However, a 22-member task force is in the works to formulate The City’s strategy, as state voters next year will consider legalizing recreational use of the drug.
The Board of Supervisors is expected to vote in support of the task force during a meeting next week.
“If we don’t formulate policies in advance of legalization, we are going to end up having a chaotic fire drill,” said Supervisor Scott Wiener, who proposed the task force.
The board’s Rules Committee unanimously supported it Thursday. “Good planning is key here,” Wiener said.
Terrance Alan, co-founder of California Cannabis Voice, said the task force will answer the difficult questions, such where and how people can use the drug.
“I would love to see this task force bring cannabis into every aspect of our economy. I would love to go to the store and have not one but five choices of cannabis-infused shampoo.” He added, “You want to get
a chocolate volcano cake with cannabis frosting; here’s how you do it legally.”
The task force has a diverse membership. There are seven non-voting members who serve in an advisory role, including representatives from police, fire and city planning. The voting members are representative of neighborhood groups, restaurants, hotels, small and large businesses, along with medical and recreational marijuana users. The task force is expected to meet at the end of the summer and spend one year before reporting back to the board on legal, social, land use and enforcement issues.

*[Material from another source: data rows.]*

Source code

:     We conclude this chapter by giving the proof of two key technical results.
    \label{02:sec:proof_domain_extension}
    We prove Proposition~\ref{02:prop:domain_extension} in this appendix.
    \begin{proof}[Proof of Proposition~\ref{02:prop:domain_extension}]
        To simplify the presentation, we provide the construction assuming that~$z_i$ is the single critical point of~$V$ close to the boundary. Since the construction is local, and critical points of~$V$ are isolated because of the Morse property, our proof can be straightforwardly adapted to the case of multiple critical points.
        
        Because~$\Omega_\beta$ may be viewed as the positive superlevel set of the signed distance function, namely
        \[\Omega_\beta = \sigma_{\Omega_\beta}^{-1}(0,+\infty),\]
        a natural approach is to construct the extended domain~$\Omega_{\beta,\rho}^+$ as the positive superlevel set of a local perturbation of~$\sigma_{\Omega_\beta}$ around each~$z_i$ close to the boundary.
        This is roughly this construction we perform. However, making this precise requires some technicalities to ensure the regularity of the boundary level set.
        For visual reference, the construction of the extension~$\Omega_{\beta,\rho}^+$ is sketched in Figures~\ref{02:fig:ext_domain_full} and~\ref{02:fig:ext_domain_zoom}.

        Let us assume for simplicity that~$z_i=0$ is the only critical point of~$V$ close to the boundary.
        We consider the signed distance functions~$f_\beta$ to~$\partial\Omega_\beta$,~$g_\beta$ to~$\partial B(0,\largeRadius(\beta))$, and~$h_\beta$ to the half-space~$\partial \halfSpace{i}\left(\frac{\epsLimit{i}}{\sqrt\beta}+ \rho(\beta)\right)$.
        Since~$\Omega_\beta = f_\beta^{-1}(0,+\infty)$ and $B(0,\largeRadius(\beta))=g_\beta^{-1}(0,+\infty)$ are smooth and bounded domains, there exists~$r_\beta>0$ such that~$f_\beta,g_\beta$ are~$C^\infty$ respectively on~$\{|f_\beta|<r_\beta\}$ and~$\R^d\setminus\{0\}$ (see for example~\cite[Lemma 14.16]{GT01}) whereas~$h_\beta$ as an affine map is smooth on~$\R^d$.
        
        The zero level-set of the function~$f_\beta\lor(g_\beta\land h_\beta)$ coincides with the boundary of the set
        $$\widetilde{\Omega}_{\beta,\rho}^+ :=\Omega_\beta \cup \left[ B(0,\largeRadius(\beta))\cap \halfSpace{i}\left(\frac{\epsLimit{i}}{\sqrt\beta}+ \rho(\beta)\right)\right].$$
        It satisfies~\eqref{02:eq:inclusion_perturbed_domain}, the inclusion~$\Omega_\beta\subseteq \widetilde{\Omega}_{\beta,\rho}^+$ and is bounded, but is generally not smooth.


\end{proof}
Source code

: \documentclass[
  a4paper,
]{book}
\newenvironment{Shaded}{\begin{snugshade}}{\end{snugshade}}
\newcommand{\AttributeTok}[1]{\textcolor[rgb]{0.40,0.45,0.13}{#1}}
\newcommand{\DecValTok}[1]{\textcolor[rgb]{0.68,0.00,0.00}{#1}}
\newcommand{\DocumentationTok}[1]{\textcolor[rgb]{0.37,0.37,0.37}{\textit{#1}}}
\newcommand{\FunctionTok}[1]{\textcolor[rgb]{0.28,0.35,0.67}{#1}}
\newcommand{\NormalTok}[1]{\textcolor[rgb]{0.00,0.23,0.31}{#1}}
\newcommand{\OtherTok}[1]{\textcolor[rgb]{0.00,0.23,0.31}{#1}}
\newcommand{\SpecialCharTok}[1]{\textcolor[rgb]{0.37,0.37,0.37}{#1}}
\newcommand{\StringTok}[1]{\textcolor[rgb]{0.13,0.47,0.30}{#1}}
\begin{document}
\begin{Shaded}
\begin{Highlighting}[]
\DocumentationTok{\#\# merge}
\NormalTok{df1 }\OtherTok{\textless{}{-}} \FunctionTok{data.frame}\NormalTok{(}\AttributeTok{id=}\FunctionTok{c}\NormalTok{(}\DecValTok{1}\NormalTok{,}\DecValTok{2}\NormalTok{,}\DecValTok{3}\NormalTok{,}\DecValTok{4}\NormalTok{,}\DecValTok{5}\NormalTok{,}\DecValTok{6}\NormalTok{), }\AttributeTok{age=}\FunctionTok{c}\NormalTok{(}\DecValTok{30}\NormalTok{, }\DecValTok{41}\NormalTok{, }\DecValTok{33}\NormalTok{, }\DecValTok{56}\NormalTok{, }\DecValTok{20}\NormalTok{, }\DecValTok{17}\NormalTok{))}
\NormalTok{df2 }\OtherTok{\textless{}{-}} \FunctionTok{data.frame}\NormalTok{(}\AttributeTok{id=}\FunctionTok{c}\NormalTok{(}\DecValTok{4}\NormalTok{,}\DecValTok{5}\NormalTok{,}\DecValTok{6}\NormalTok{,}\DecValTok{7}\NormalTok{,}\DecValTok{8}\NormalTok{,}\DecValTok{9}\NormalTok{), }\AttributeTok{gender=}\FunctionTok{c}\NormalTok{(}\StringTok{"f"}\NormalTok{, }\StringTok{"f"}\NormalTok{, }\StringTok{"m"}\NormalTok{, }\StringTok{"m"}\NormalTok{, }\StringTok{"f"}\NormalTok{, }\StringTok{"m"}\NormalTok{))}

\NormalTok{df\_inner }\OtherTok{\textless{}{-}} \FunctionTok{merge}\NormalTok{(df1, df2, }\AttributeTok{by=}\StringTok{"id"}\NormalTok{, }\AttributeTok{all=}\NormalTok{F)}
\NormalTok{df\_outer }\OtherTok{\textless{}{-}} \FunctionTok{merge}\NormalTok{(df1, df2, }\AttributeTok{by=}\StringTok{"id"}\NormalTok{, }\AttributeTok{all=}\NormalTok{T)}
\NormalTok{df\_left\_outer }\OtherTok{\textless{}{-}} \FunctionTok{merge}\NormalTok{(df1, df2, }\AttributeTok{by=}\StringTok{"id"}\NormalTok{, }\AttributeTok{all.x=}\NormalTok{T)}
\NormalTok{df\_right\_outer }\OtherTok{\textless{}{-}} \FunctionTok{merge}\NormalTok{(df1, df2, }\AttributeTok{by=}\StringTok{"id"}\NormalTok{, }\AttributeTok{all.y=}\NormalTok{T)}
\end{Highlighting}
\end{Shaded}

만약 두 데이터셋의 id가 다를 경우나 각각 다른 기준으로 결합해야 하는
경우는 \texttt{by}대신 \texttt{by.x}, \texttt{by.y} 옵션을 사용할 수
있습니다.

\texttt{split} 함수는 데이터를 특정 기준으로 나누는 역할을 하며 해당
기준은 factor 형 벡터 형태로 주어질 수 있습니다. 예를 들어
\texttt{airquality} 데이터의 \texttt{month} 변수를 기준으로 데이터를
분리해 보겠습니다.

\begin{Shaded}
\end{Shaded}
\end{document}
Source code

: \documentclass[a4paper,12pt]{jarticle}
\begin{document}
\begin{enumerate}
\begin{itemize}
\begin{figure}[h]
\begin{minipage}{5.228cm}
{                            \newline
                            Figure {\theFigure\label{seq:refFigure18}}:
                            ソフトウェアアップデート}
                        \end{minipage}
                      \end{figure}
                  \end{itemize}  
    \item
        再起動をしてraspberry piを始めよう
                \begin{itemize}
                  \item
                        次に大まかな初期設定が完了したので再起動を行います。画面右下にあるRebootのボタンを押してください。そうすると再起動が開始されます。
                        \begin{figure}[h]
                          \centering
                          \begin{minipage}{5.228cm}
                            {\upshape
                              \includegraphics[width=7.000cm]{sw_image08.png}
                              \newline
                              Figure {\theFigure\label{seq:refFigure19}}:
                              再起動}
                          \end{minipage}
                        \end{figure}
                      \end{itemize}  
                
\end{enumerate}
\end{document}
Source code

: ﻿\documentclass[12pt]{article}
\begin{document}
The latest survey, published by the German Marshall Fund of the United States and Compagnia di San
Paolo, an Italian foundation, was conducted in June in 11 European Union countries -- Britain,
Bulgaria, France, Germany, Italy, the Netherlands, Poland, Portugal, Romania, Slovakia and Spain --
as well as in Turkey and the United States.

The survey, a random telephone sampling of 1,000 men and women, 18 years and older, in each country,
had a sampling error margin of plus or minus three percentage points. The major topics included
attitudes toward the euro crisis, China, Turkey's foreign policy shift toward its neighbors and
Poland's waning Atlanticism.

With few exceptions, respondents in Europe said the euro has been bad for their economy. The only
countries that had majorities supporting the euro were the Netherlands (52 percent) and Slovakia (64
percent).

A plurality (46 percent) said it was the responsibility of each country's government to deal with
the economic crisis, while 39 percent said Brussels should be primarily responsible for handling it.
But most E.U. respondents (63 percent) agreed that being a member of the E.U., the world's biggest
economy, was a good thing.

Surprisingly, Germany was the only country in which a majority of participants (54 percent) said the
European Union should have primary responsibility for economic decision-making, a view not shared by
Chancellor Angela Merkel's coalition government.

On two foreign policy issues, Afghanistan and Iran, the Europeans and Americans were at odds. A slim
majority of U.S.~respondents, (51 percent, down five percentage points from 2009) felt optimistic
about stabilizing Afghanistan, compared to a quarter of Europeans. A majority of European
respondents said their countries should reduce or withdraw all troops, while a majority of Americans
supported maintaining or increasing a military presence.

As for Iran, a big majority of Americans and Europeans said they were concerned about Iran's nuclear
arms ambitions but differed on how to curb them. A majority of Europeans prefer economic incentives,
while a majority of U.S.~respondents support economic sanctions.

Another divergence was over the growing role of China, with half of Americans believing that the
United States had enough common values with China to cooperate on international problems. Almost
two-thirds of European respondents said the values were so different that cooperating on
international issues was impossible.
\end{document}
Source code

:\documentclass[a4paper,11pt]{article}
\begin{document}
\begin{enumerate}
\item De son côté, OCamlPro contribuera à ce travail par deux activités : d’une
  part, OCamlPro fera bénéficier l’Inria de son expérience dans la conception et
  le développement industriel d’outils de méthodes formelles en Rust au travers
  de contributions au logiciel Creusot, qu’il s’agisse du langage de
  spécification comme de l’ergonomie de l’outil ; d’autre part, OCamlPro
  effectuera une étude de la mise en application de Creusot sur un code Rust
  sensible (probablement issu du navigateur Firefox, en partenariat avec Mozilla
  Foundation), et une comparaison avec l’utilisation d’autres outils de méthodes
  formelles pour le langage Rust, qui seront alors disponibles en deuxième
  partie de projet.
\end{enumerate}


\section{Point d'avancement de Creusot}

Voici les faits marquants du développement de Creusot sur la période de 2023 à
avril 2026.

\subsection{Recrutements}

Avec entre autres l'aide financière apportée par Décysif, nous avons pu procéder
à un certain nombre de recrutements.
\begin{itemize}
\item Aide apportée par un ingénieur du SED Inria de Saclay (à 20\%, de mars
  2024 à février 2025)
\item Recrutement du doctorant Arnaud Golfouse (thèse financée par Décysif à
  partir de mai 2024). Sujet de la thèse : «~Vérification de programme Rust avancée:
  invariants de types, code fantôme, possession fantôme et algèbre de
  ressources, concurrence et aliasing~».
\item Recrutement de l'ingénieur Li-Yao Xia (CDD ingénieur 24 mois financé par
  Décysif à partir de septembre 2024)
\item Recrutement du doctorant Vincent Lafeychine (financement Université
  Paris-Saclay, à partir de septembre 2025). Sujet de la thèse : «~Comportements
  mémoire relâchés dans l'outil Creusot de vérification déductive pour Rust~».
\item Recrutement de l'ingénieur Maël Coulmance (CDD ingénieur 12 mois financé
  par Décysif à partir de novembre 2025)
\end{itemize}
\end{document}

The task force has its work cut out for them. Marijuana politics have proven to be very challenging in
San Francisco. While medical marijuana dispensaries are legal, strict zoning controls have restricted these businesses to only certain neighborhoods, drawing complaints from all sides of the issue in the past several years.
Fiona Ma, a former supervisor and elected member of the state’s Board of Equalization, which will also have an advisory seat on the task force, has been researching the issue around taxation policies. “Prop. 215 passed 20 years ago. We have not passed one [piece of] state legislation regulating this industry,” Ma said. “Kudos to the industry for setting up all the framework over the past 20 years…to really get to where we are today where in 2016 we are talking about legalization.” Ma said she expected at least two initiatives on the ballot.
Marijuana laws across the nation are in a constant flux as states defy federal law, under which the drug remains illegal. To date, 23 states, the District of Columbia and Guam have legalized marijuana for medicinal purposes. Alaska, Colorado, Oregon and Washington have legalized marijuana similarly to how alcohol is regulated.
Next year, ballot measures for legalizing marijuana is expected to come before voters in other states as well, including Arizona, Maine, Massachusetts, and Nevada.
If California legalizes marijuana next year, it remains to be seen whether San Francisco will be prepared.